More than 60 years later, that hasn’t changed as Jacqui who has been a foster carer for 41 years, is currently looking after three young siblings, and is loving the equal measure of joy and chaos that they bring to her home.
A chance visit to a fete at St. Joseph’s Babies Home in Broadmeadows as a teenager, was to profoundly influence Jacqui’s life in a way she could never imagine.
“I saw the nuns caring for the babies and toddlers, which was the first time I realised there are children who don’t have families to look after them. I said to myself that day, ‘When I grow up, I’m going to look after babies who need homes,” Jacqui remembers.
Jacqui, from West Meadows in the northern suburbs of Melbourne, felt so strongly about being a foster carer, that she told her future husband, Robert, that this was her plan and happily, once Robert understood more about what was involved, he agreed that they would be able to provide a loving home to children who need help.
Robert and Jacqui had four of their own children and when the youngest was two, they became foster carers. Sadly, Robert passed away 32 years ago and Jacqui, who also worked as a child care assistant, decided that she would continue as a foster carer, because it was something they had both passionately believed in.
“If anything, keeping busy and looking after my kids and children who needed care helped me to keep going. The nuns were also a powerful support and I was lucky, as at that time, I could bring a baby or toddler to my work in child care, so somehow we all made it work.”
My own kids were wonderful, it is something they grew up with and as they got older, they were a great help to me and loved having little kids in the house.
Mostly caring for babies and toddlers on an emergency or short-term basis, Jacqui has also looked after some children for longer periods of time.
“We joke that there is a birthday to celebrate at least once a week in this house as we have kept in touch with many of the children who have now gone on to be parents themselves. I love to hear how they are getting on and to meet their little ones – I’m like an honorary Nan to quite a few little kids.”
Jacqui is currently looking after three siblings under five, and is a critical support to one of the children who has health issues.
“There are a lot of appointments to go to with the baby, but she is doing great. I’ve taken her to her Gran’s house to meet her Mum, so that Mum can get to see her and get a cuddle. Mum has her own mental health issues to deal with and is unable to look after the children, but she loves them dearly and I feel lucky to be able to play a part in supporting their relationship.”
I know it is so important for children to have a connection with their family and it is lovely to see them get to know their grandparents, we are all working together to do what is best for the children.

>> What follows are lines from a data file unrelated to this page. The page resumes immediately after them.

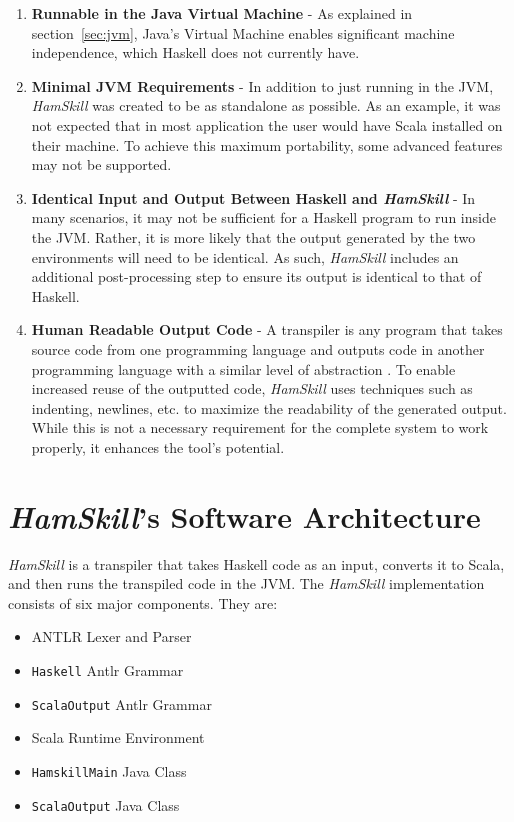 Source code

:\documentclass{report}
\begin{document}
\begin{enumerate}

\item \textbf{Runnable in the Java Virtual Machine} - As explained in section~\ref{sec:jvm}, Java's Virtual Machine enables significant machine independence, which Haskell does not currently have.

\item \textbf{Minimal JVM Requirements} - In addition to just running in the JVM, \textit{HamSkill} was created to be as standalone as possible.  As an example, it was not expected that in most application the user would have Scala installed on their machine.  To achieve this maximum portability, some advanced features may not be supported.

\item \textbf{Identical Input and Output Between Haskell and \emph{HamSkill}} - In many scenarios, it may not be sufficient for a Haskell program to run inside the JVM.  Rather, it is more likely that the output generated by the two environments will need to be identical.  As such, \emph{HamSkill} includes an additional post-processing step to ensure its output is identical to that of Haskell.

\item \textbf{Human Readable Output Code} - A transpiler is any program that takes source code from one programming language and outputs code in another programming language with a similar level of abstraction \cite{jansen_2015}.  To enable increased reuse of the outputted code, \textit{HamSkill} uses techniques such as indenting, newlines, etc. to maximize the readability of the generated output.  While this is not a necessary requirement for the complete system to work properly, it enhances the tool's potential.

\end{enumerate}

\section{\textit{HamSkill}'s Software Architecture}\label{sec:hamskillSoftwareArchitecture}

\emph{HamSkill} is a transpiler that takes Haskell code as an input, converts it to Scala, and then runs the transpiled code in the JVM.  The \emph{HamSkill} implementation consists of six major components.  They are:

\begin{itemize}
   \item ANTLR Lexer and Parser
   \item \texttt{Haskell} Antlr Grammar
   \item \texttt{ScalaOutput} Antlr Grammar
   \item Scala Runtime Environment
   \item \texttt{HamskillMain} Java Class
   \item \texttt{ScalaOutput} Java Class
\end{itemize}
\end{document}
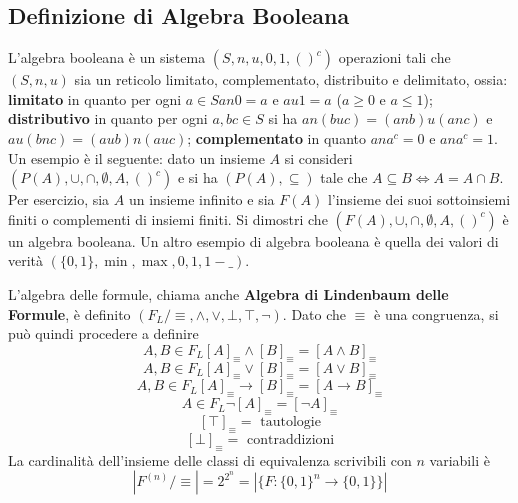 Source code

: \subsection{Definizione di Algebra Booleana}
L'algebra booleana è un sistema $(S, n, u, 0, 1, ()^c)$ operazioni 
tali che $(S,n,u)$ sia un reticolo limitato, complementato, 
distribuito e delimitato, ossia: 
\textbf{limitato} in quanto per ogni $a \in S a n 0 = a$ e $a u 1 = a$ ($ a \geq 0$ e $ a \leq 1$); 
\textbf{distributivo} in quanto per ogni $a,b c \in S$ si 
ha $a n (b u c) = (a n b) u (a n c)$ e $a u (b n c) = (a u b) n ( a u c)$; 
\textbf{complementato} in quanto 
$a n a^c = 0$ e $a n a^c = 1$. 
Un esempio è il seguente: dato un insieme $A$ si consideri 
$(P(A), \cup, \cap, \emptyset, A, ()^c)$ e si ha 
$(P(A), \subseteq)$ tale che $A \subseteq B \iff A = A \cap B$. 
Per esercizio, sia $A$ un insieme infinito e sia $F(A)$
l'insieme dei suoi sottoinsiemi finiti o complementi di insiemi 
finiti. Si dimostri che $(F(A), \cup, \cap, \emptyset, A, ()^c)$ è un algebra booleana. Un altro esempio di algebra 
booleana è quella dei valori di verità $(\{0,1\}, \min, \max, 0, 1, 1-\_)$. 

L'algebra delle formule, chiama anche \textbf{Algebra di 
Lindenbaum delle Formule}, è definito $(F_L/\equiv, \land, \lor, \bot, \top, \neg)$. 
Dato che $\equiv$ è una congruenza, si può quindi procedere a definire
$$
A,B \in F_L [A]_{\equiv} \land [B]_{\equiv} = [A \land B]_{\equiv}
$$
$$
A,B \in F_L [A]_{\equiv} \lor [B]_{\equiv} = [A \lor B]_{\equiv}
$$
$$
A,B \in F_L [A]_{\equiv} \rightarrow [B]_{\equiv} = [A \rightarrow B]_{\equiv}
$$
$$
A \in F_L \neg [A]_{\equiv} = [\neg A]_{\equiv}
$$
$$
[\top]_{\equiv} = \text{ tautologie}
$$
$$
[\bot]_{\equiv} = \text{ contraddizioni}
$$
La cardinalità dell'insieme delle classi di equivalenza scrivibili con $n$
variabili è 
$$
|F^{(n)}/\equiv| = 2 ^ {2^n} = |\{F: \{0,1\}^n \rightarrow \{0,1\}\}|
$$

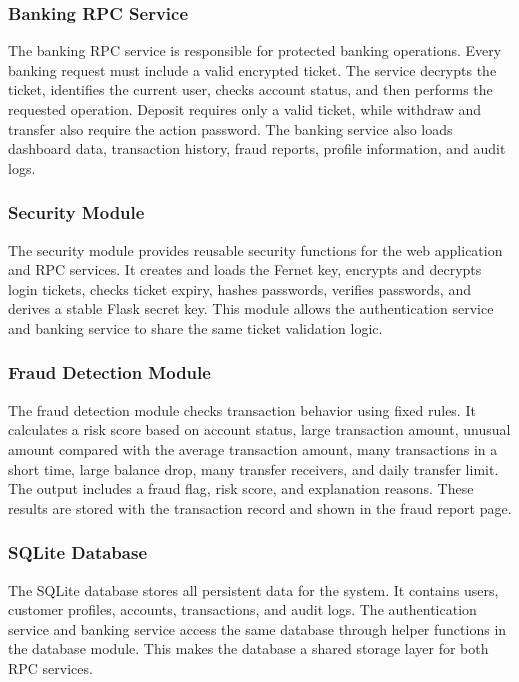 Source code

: \documentclass[12pt,a4paper]{article}
\begin{document}
\subsubsection{Banking RPC Service}

The banking RPC service is responsible for protected banking operations. Every banking request must include a valid encrypted ticket. The service decrypts the ticket, identifies the current user, checks account status, and then performs the requested operation. Deposit requires only a valid ticket, while withdraw and transfer also require the action password. The banking service also loads dashboard data, transaction history, fraud reports, profile information, and audit logs.

\subsubsection{Security Module}

The security module provides reusable security functions for the web application and RPC services. It creates and loads the Fernet key, encrypts and decrypts login tickets, checks ticket expiry, hashes passwords, verifies passwords, and derives a stable Flask secret key. This module allows the authentication service and banking service to share the same ticket validation logic.

\subsubsection{Fraud Detection Module}

The fraud detection module checks transaction behavior using fixed rules. It calculates a risk score based on account status, large transaction amount, unusual amount compared with the average transaction amount, many transactions in a short time, large balance drop, many transfer receivers, and daily transfer limit. The output includes a fraud flag, risk score, and explanation reasons. These results are stored with the transaction record and shown in the fraud report page.

\subsubsection{SQLite Database}

The SQLite database stores all persistent data for the system. It contains users, customer profiles, accounts, transactions, and audit logs. The authentication service and banking service access the same database through helper functions in the database module. This makes the database a shared storage layer for both RPC services.
\end{document}
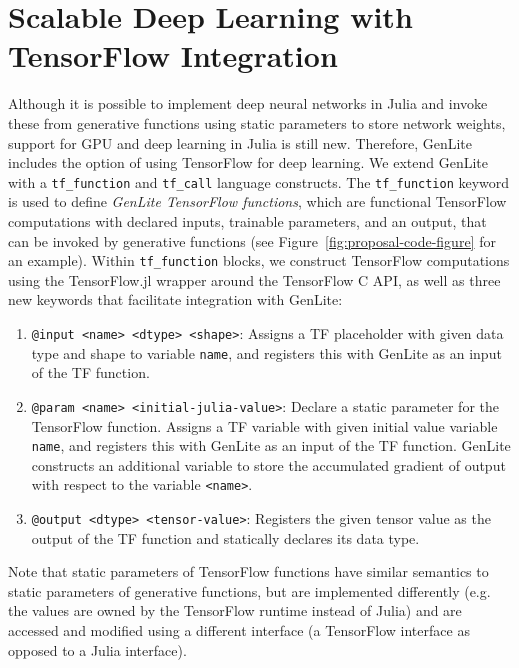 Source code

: \section{Scalable Deep Learning with TensorFlow Integration}



Although it is possible to implement deep neural networks in Julia and invoke these from generative functions using static parameters to store network weights, support for GPU and deep learning in Julia is still new.
Therefore, GenLite includes the option of using TensorFlow for deep learning.
We extend GenLite with a \texttt{tf\_function} and \texttt{tf\_call} language constructs.
The \texttt{tf\_function} keyword is used to define \emph{GenLite TensorFlow functions}, which are functional TensorFlow computations with declared inputs, trainable parameters, and an output, that can be invoked by generative functions (see Figure~\ref{fig:proposal-code-figure} for an example).
Within \texttt{tf\_function} blocks, we construct TensorFlow computations using the TensorFlow.jl \cite{?} wrapper around the TensorFlow C API, as well as three new keywords that facilitate integration with GenLite:
\begin{enumerate}
\item \texttt{@input <name> <dtype> <shape>}:
Assigns a TF placeholder with given data type and shape to variable \texttt{name}, and registers this with GenLite as an input of the TF function.
\item \texttt{@param <name> <initial-julia-value>}:
Declare a static parameter for the TensorFlow function.
Assigns a TF variable with given initial value variable \texttt{name}, and registers this with GenLite as an input of the TF function.
GenLite constructs an additional variable to store the accumulated gradient of output with respect to the variable \texttt{<name>}.
\item \texttt{@output <dtype> <tensor-value>}:
Registers the given tensor value as the output of the TF function and statically declares its data type.
\end{enumerate}
Note that static parameters of TensorFlow functions have similar semantics to static parameters of generative functions, but are implemented differently (e.g. the values are owned by the TensorFlow runtime instead of Julia) and are accessed and modified using a different interface (a TensorFlow interface as opposed to a Julia interface).

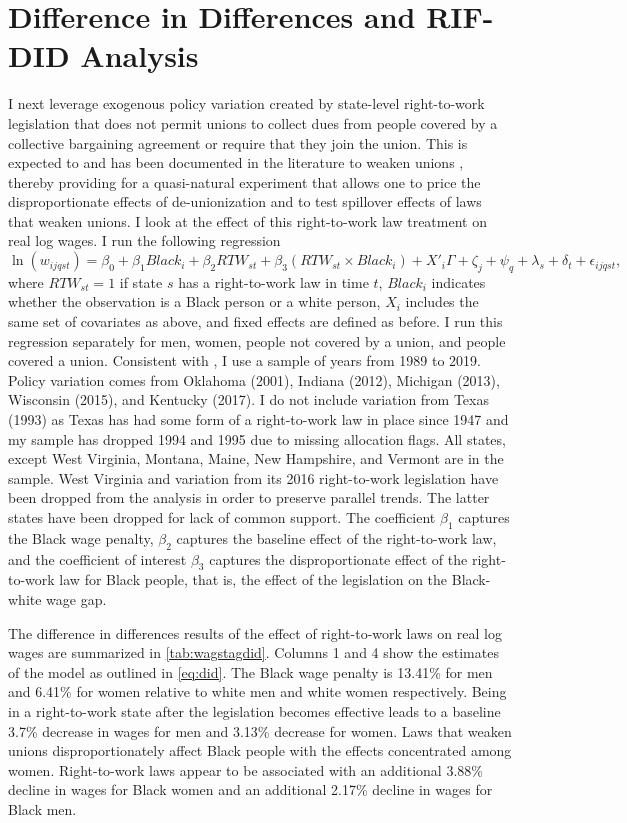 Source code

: \documentclass[11pt]{article}
\begin{document}
\section{Difference in Differences and RIF-DID Analysis}\label{sec:did}
I next leverage exogenous policy variation created by state-level right-to-work legislation that does not permit unions to collect dues from people covered by a collective bargaining agreement or require that they join the union. This is expected to and has been documented in the literature to weaken unions \citep[see, for example, ][]{taschereau-dumouchel2020}, thereby providing for a quasi-natural experiment that allows one to price the disproportionate effects of de-unionization and to test spillover effects of laws that weaken unions. I look at the effect of this right-to-work law treatment on real log wages. I run the following regression
\begin{equation}\label{eq:did}
\ln(w_{ijqst}) = \beta_0 + \beta_1Black_i + \beta_2RTW_{st} + \beta_3(RTW_{st}\times Black_i) + X'_i\Gamma +\zeta_j + \psi_q + \lambda_s + \delta_t + \epsilon_{ijqst},  
\end{equation}
where $RTW_{st} = 1$ if state $s$ has a right-to-work law in time $t$, $Black_i$ indicates whether the observation is a Black person or a white person, $X_i$ includes the same set of covariates as above, and fixed effects are defined as before. I run this regression separately for men, women, people not covered by a union, and people covered a union. Consistent with \cite{taschereau-dumouchel2020}, I use a sample of years from 1989 to 2019. Policy variation comes from Oklahoma (2001), Indiana (2012), Michigan (2013), Wisconsin (2015), and Kentucky (2017). I do not include variation from Texas (1993) as Texas has had some form of a right-to-work law in place since 1947 and my sample has dropped 1994 and 1995 due to missing allocation flags. All states, except West Virginia, Montana, Maine, New Hampshire, and Vermont are in the sample. West Virginia and variation from its 2016 right-to-work legislation have been dropped from the analysis in order to preserve parallel trends. The latter states have been dropped for lack of common support. The coefficient $\beta_1$ captures the Black wage penalty, $\beta_2$ captures the baseline effect of the right-to-work law, and the coefficient of interest $\beta_3$ captures the disproportionate effect of the right-to-work law for Black people, that is, the effect of the legislation on the Black-white wage gap.

The difference in differences results of the effect of right-to-work laws on real log wages are summarized in \autoref{tab:wagstagdid}. Columns 1 and 4 show the estimates of the model as outlined in \autoref{eq:did}. The Black wage penalty is 13.41\% for men and 6.41\% for women relative to white men and white women respectively. Being in a right-to-work state after the legislation becomes effective leads to a baseline 3.7\% decrease in wages for men and 3.13\% decrease for women. Laws that weaken unions disproportionately affect Black people with the effects concentrated among women. Right-to-work laws appear to be associated with an additional 3.88\% decline in wages for Black women and an additional 2.17\% decline in wages for Black men. 
\end{document}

In more than 40 years, Jacqui has seen many changes in foster care since the early days when she worked with the Sisters of St Joseph to care for babies and toddlers.
“There is so much paperwork now,” laughs Jacqui, “but there is great support from my case manager and the team. It’s so good to know there is always someone at the end of the phone if you need help or have a problem. That support is what keeps me going, along with the cuddles and love I get from all the gorgeous children I’ve looked after.”
“I am so glad I went to the fete at the convent that day and realised there was a need for foster care in the community. I feel I’ve been blessed, as my life has been all about caring for children and babies, and I wouldn’t have it any other way.”